关键词: AtiPGAM2, 拟南芥, 盐胁迫, 非生物胁迫, 甘露醇, ABA, MeJA

Abstract:

【Objective】The AtiPGAM2 gene is a member of the alkaline phosphatase superfamily in Arabidopsis and is involved in the glycolysis process. Studying the response mechanism of AtiPGAM2 gene under stress conditions lays the foundation for further studying the stress resistance function of AtiPGAM2.【Method】This study used PlantCARE online software to analyze the cis-acting elements of the AtiPGAM2 gene promoter. Real time fluorescence quantitative PCR was used to detect the response patterns of AtiPGAM2 under NaCl and ABA stress. The AtiPGAM2 gene was cloned and transferred it into Arabidopsis to obtain an overexpressing strain of the AtiPGAM2 gene. The Atipgam2 mutant was identified using the three primer method.
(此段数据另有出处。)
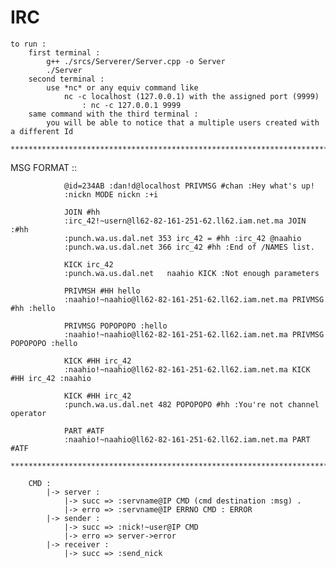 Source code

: # IRC

    to run :
        first terminal :
            g++ ./srcs/Serverer/Server.cpp -o Server
            ./Server
        second terminal : 
            use *nc* or any equiv command like
                nc -c localhost (127.0.0.1) with the assigned port (9999)
                    : nc -c 127.0.0.1 9999
        same command with the third terminal : 
            you will be able to notice that a multiple users created with a different Id
   
    ******************************************************************************************************************************

   MSG FORMAT   ::

                @id=234AB :dan!d@localhost PRIVMSG #chan :Hey what's up!
                :nickn MODE nickn :+i

                JOIN #hh
                :irc_42!~usern@ll62-82-161-251-62.ll62.iam.net.ma JOIN :#hh
                :punch.wa.us.dal.net 353 irc_42 = #hh :irc_42 @naahio
                :punch.wa.us.dal.net 366 irc_42 #hh :End of /NAMES list.

                KICK irc_42
                :punch.wa.us.dal.net   naahio KICK :Not enough parameters

                PRIVMSH #HH hello
                :naahio!~naahio@ll62-82-161-251-62.ll62.iam.net.ma PRIVMSG #hh :hello
                
                PRIVMSG POPOPOPO :hello
                :naahio!~naahio@ll62-82-161-251-62.ll62.iam.net.ma PRIVMSG POPOPOPO :hello

                KICK #HH irc_42
                :naahio!~naahio@ll62-82-161-251-62.ll62.iam.net.ma KICK #HH irc_42 :naahio

                KICK #HH irc_42
                :punch.wa.us.dal.net 482 POPOPOPO #hh :You're not channel operator

                PART #ATF
                :naahio!~naahio@ll62-82-161-251-62.ll62.iam.net.ma PART #ATF 
        ******************************************************************************************************

        CMD : 
            |-> server : 
                |-> succ => :servname@IP CMD (cmd destination :msg) .
                |-> erro => :servname@IP ERRNO CMD : ERROR
            |-> sender :
                |-> succ => :nick!~user@IP CMD
                |-> erro => server->error
            |-> receiver :
                |-> succ => :send_nick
Statistical analysis was conducted on the germination rate, green seedling rate, and phenotypes under various abiotic stresses, including mannitol, ABA, and MeJA, for overexpression, mutants, and wild-type under salt stress.【Result】There are multiple abotic stress and hormone responsive elements on its promoter, such as light, MeJA, low temperature, ABA, SA, GAs, etc. Fluorescence quantitative PCR analysis showed that AtiPGAM2 was induced to varying degrees under NaCl and ABA stress. AtiPGAM2 gene overexpression and mutant strains were obtained successfully. Under salt stress, the germination rate and green seedling rate of AtiPGAM2 overexpressing strains were higher than those of the wild type, while the mutant surface type was the opposite. The germination rate of the mutant under mannitol treatment was lower than that of the wild-type. The germination rates of mutant and overexpressing AtiPGAM2 strains treated with ABA within 48 h were lower than those of the wild-type. Under MeJA treatment, the number of overexpressed lateral roots was higher than that of the wild-type, while the mutant was the opposite.【Conclusion】AtiPGAM2 has the tolerance to salt, and this gene responds to mannitol, ABA, and MeJA treatments.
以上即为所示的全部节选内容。